■ **Task goal**
What appears from the line containing "- Avviare boot2docker" to the end of the listing below should be copied exactly, with no other lines.

■ **Data records**
BEGIN

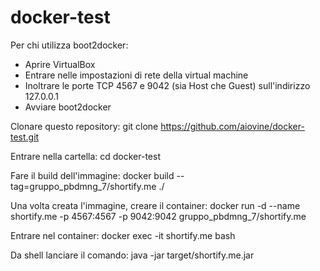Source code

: # docker-test
Per chi utilizza boot2docker:
 - Aprire VirtualBox
 - Entrare nelle impostazioni di rete della virtual machine
 - Inoltrare le porte TCP 4567 e 9042 (sia Host che Guest) sull'indirizzo 127.0.0.1
 - Avviare boot2docker

Clonare questo repository:
git clone https://github.com/aiovine/docker-test.git

Entrare nella cartella:
cd docker-test

Fare il build dell'immagine:
docker build --tag=gruppo_pbdmng_7/shortify.me ./

Una volta creata l'immagine, creare il container: 
docker run -d --name shortify.me -p 4567:4567 -p 9042:9042 gruppo_pbdmng_7/shortify.me

Entrare nel container:
docker exec -it shortify.me bash

Da shell lanciare il comando:
java -jar target/shortify.me.jar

END

■ **Result**
 - Avviare boot2docker

Clonare questo repository:
git clone https://github.com/aiovine/docker-test.git

Entrare nella cartella:
cd docker-test

Fare il build dell'immagine:
docker build --tag=gruppo_pbdmng_7/shortify.me ./

Una volta creata l'immagine, creare il container: 
docker run -d --name shortify.me -p 4567:4567 -p 9042:9042 gruppo_pbdmng_7/shortify.me

Entrare nel container:
docker exec -it shortify.me bash

Da shell lanciare il comando:
java -jar target/shortify.me.jar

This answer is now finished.